### Task directions
Scan each line of the entries below for the word "timeout" and count the ones where it appears. The answer is that number alone.

### Task data
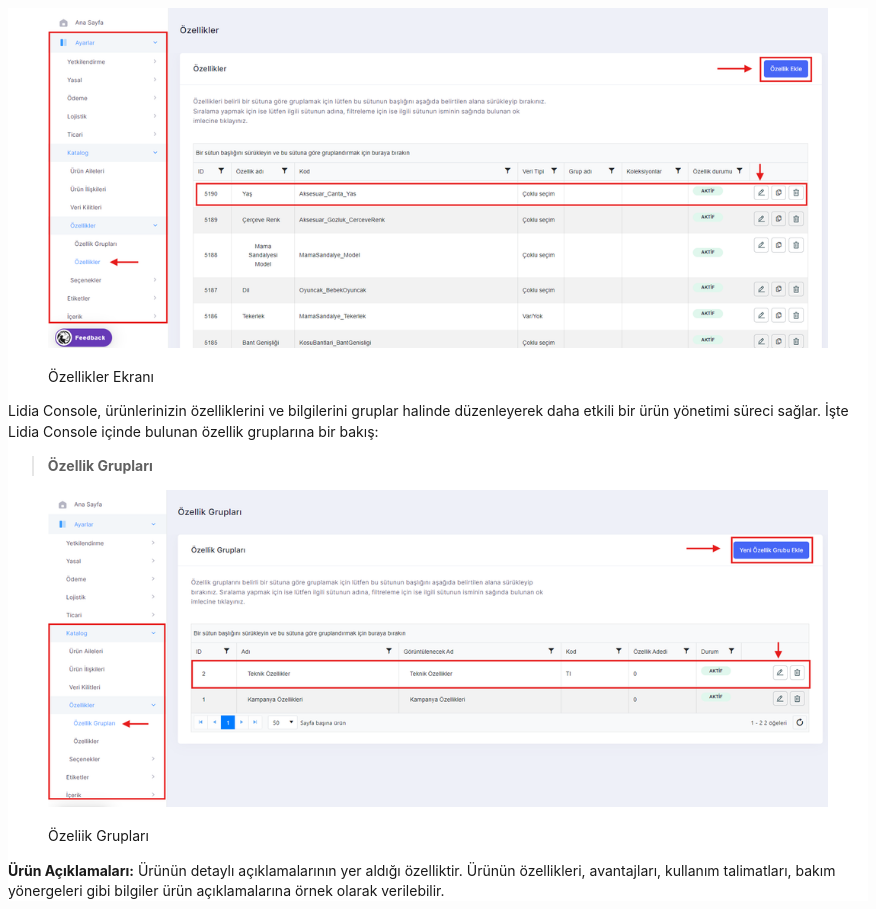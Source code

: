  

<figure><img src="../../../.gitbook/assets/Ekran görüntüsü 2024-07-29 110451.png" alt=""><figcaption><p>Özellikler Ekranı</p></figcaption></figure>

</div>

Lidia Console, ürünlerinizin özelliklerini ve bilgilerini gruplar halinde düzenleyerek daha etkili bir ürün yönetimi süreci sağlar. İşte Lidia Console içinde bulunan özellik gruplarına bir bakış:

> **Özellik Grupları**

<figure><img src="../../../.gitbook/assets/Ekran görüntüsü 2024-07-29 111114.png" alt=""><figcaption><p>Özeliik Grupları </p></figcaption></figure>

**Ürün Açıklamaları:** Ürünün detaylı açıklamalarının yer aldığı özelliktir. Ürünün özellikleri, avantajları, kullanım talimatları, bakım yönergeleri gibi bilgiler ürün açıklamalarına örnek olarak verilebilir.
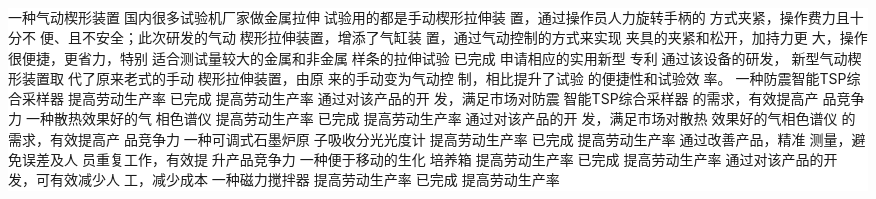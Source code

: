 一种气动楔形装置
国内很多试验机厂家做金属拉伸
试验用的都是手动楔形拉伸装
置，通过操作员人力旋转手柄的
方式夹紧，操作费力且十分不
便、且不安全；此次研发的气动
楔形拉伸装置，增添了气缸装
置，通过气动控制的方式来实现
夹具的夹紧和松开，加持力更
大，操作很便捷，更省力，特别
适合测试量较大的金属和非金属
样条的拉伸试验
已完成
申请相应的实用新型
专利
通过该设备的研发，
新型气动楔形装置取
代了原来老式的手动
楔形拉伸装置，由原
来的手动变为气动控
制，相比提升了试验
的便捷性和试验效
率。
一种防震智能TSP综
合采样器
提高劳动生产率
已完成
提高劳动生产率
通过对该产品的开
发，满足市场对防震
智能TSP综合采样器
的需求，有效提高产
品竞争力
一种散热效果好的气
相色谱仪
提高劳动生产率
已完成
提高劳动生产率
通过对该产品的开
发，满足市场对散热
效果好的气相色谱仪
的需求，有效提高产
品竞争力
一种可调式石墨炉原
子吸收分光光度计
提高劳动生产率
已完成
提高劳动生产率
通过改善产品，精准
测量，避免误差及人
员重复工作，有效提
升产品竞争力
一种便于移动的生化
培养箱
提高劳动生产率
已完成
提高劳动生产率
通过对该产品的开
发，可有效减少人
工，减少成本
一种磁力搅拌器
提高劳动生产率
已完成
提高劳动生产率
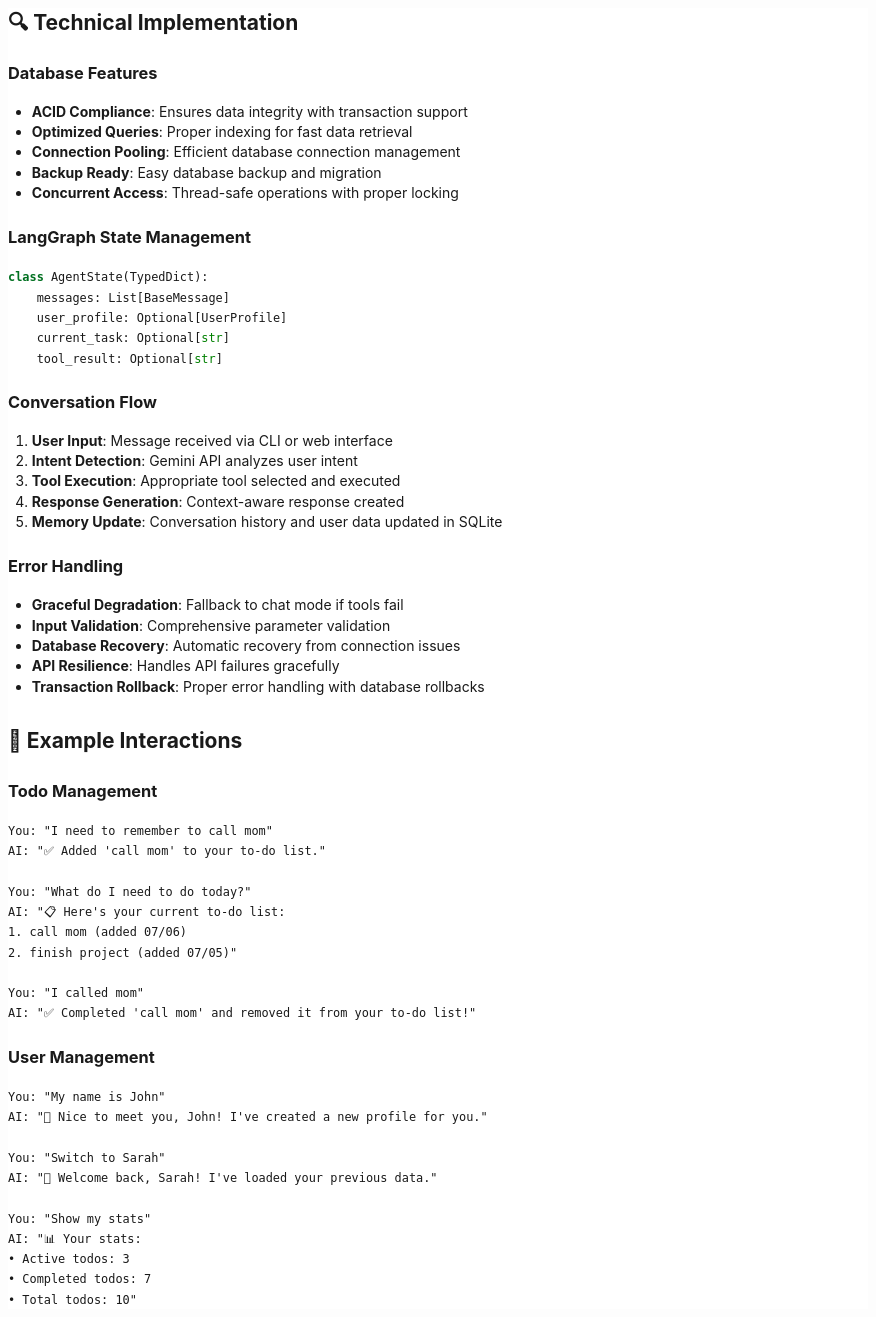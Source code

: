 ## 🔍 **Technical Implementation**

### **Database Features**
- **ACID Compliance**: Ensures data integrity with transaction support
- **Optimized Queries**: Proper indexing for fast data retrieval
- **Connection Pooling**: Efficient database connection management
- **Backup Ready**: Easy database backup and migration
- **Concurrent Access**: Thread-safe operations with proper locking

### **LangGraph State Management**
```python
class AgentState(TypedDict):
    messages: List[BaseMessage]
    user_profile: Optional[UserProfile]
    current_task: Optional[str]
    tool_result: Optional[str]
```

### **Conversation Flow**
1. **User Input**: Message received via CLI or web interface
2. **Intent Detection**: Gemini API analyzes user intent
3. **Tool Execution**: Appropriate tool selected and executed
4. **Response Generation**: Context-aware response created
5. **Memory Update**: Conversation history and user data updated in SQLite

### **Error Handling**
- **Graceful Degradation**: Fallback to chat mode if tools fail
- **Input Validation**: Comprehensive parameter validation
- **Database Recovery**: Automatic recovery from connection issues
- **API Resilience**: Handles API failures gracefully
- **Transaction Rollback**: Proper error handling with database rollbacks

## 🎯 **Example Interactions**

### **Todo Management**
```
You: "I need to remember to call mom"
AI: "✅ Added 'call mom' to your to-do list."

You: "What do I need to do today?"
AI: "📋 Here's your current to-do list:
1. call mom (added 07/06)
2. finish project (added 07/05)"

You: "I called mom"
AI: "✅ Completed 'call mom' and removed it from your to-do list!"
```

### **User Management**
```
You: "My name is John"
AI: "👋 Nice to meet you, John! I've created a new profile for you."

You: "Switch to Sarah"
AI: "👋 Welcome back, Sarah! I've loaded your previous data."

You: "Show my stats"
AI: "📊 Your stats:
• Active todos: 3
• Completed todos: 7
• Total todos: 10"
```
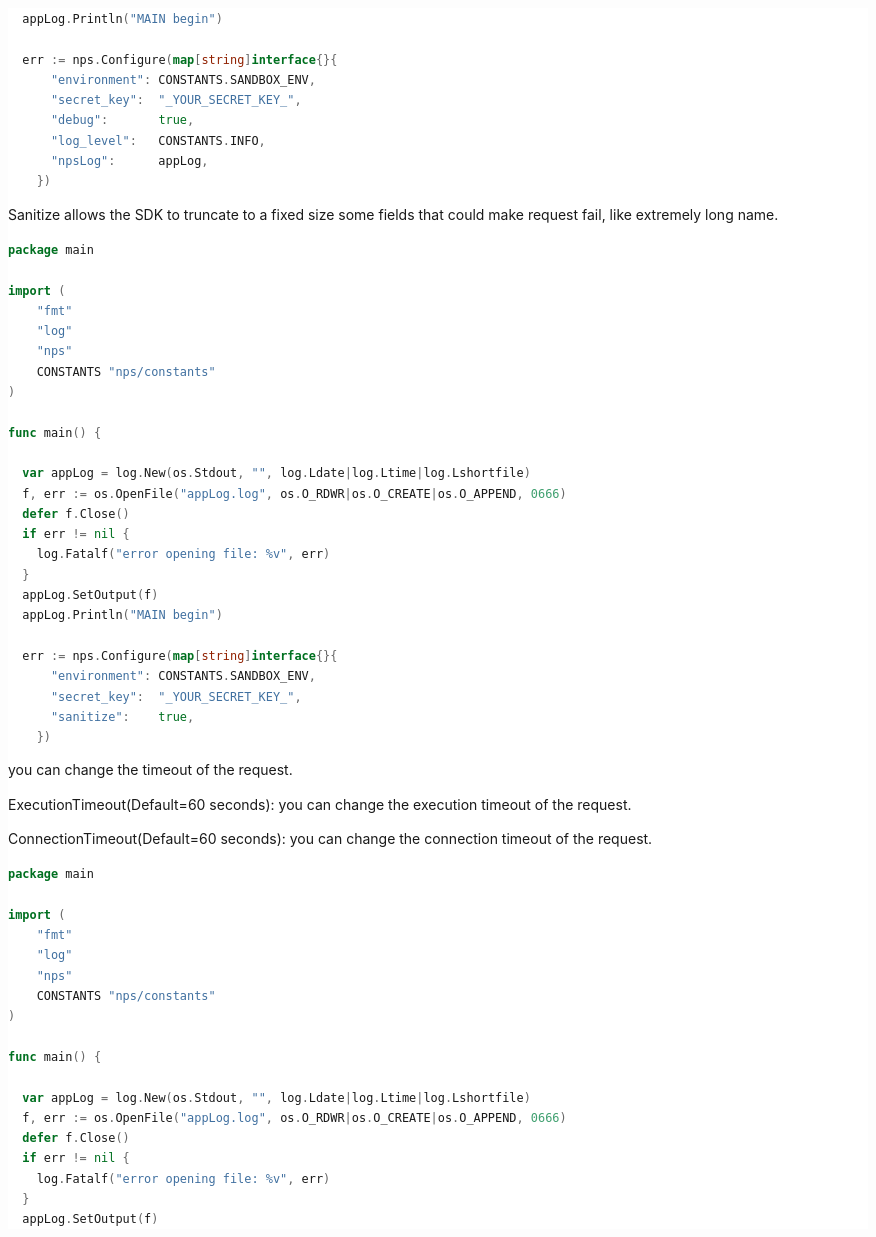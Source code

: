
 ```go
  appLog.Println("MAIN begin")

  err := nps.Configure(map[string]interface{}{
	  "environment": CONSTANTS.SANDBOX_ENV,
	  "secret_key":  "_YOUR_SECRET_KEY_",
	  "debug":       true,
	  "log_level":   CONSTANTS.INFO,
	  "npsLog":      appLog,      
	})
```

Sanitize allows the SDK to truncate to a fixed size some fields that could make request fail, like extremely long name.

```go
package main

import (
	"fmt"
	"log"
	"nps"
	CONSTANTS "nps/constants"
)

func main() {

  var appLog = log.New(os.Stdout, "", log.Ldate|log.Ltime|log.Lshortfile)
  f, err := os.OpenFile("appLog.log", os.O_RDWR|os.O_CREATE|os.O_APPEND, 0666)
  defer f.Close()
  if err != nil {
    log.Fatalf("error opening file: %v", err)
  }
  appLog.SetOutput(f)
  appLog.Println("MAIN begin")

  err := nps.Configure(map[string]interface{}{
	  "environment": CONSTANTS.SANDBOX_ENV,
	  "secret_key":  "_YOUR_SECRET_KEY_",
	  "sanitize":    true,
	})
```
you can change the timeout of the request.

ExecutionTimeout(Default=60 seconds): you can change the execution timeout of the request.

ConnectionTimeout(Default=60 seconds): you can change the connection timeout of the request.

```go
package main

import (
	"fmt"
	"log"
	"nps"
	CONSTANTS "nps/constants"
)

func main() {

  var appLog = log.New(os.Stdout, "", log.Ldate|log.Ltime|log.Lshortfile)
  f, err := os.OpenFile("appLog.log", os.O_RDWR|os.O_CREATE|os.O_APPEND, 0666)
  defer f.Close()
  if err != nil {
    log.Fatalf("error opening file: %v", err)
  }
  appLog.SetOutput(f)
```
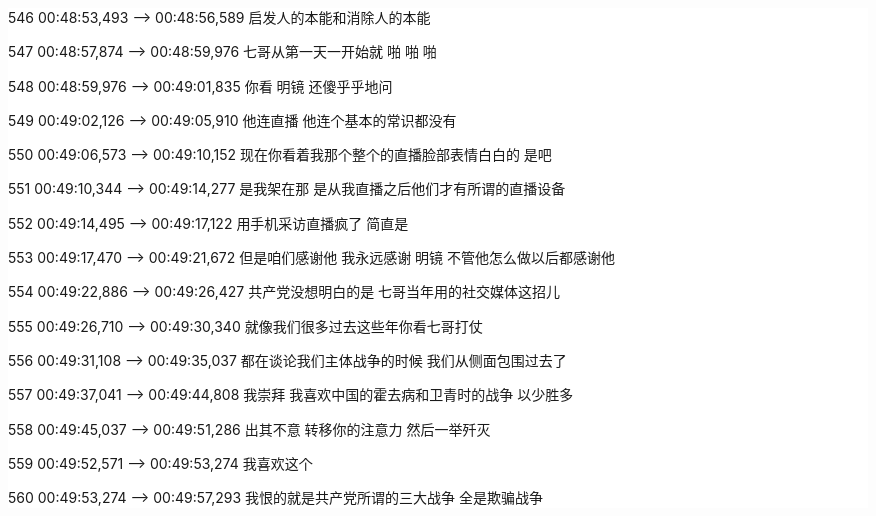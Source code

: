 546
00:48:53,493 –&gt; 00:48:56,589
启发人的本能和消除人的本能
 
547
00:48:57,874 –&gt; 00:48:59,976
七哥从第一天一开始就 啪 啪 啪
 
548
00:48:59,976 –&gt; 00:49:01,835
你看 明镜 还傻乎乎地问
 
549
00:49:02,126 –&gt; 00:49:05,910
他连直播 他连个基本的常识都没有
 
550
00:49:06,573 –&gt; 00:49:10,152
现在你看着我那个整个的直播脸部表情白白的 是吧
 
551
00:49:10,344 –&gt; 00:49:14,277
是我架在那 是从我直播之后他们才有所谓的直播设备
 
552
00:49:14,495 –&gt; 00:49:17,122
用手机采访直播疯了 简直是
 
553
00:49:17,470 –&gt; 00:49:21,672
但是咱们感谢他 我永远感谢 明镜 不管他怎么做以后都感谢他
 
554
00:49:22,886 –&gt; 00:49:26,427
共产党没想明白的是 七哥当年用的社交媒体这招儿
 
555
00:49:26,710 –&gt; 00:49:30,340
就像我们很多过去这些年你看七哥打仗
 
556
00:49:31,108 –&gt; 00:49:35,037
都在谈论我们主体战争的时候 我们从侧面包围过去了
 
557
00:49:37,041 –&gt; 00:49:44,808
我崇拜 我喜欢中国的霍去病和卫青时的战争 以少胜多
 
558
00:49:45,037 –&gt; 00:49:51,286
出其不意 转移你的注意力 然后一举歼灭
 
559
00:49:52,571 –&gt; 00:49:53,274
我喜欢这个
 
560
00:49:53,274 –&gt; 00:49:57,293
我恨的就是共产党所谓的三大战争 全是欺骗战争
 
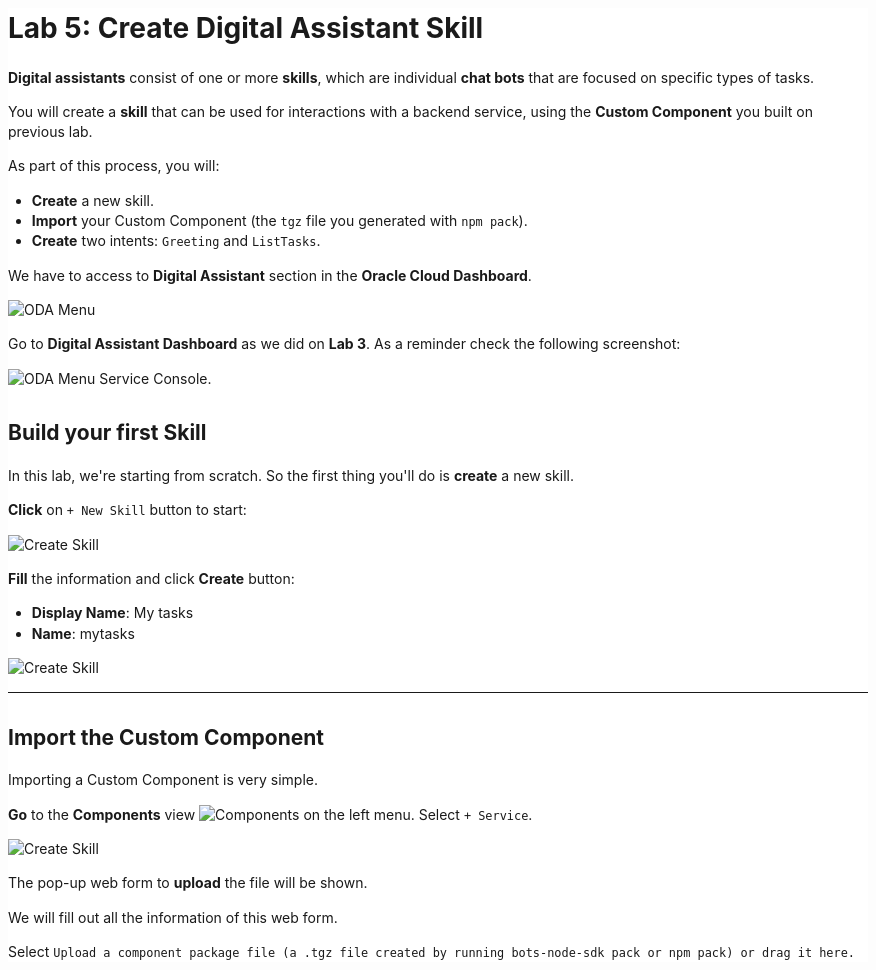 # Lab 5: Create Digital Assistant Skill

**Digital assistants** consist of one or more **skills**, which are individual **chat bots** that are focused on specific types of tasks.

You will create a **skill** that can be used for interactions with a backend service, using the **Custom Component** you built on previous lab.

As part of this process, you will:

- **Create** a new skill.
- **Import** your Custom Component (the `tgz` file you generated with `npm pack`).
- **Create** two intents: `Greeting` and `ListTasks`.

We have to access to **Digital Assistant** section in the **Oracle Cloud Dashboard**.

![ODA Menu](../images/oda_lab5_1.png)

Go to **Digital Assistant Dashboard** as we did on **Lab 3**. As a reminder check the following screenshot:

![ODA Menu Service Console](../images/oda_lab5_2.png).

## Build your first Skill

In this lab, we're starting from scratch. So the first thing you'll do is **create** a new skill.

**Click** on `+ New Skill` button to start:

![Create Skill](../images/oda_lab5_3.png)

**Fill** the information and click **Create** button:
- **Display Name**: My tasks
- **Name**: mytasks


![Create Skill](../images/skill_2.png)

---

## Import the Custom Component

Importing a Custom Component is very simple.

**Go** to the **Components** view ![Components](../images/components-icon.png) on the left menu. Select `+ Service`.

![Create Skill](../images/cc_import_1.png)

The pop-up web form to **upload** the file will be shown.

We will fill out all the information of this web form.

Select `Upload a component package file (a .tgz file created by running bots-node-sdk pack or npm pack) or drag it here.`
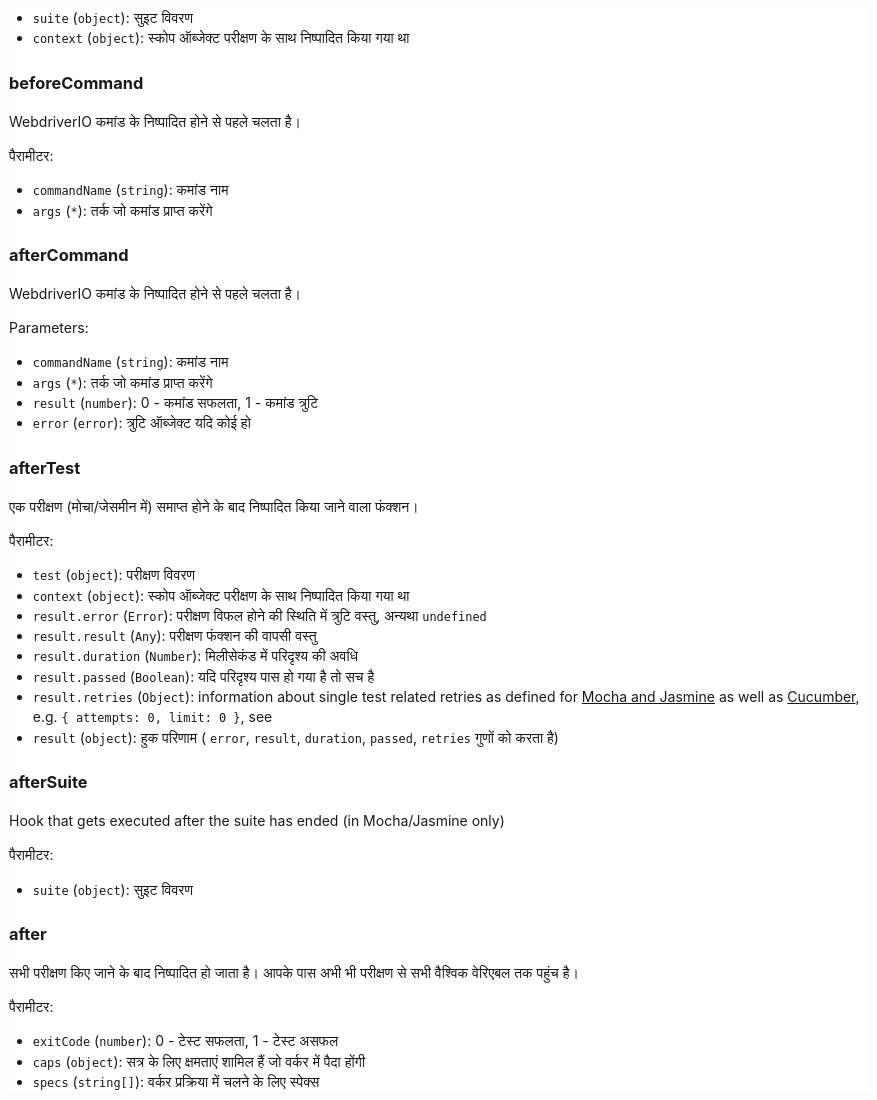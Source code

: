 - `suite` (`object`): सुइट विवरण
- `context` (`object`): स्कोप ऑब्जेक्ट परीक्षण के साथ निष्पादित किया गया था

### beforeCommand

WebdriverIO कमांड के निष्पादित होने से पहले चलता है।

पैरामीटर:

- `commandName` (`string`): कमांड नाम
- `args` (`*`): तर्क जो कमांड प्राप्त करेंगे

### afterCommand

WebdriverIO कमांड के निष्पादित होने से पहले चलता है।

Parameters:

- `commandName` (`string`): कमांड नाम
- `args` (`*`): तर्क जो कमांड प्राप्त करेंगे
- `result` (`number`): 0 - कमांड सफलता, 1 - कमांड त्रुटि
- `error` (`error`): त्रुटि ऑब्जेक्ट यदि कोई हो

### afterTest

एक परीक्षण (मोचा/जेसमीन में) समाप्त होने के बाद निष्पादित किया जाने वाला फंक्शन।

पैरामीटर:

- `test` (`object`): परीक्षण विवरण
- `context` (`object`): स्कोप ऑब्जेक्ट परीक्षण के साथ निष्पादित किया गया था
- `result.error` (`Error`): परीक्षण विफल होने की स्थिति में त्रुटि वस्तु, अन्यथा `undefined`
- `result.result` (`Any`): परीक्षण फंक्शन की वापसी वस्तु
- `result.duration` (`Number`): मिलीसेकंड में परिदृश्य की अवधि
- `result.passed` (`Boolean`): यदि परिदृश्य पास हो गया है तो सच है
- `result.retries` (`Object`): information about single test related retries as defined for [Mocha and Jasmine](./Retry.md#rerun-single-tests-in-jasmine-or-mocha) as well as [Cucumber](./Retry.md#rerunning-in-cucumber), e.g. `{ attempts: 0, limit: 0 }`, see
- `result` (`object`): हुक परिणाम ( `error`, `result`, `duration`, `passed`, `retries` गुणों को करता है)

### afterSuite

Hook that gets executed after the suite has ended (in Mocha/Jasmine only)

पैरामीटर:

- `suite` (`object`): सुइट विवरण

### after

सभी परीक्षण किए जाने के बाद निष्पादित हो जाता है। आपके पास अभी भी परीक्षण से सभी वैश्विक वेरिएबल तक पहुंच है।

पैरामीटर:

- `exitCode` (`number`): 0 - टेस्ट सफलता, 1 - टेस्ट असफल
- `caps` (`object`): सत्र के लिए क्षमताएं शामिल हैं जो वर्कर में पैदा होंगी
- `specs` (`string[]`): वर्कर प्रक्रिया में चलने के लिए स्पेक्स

### Task result
3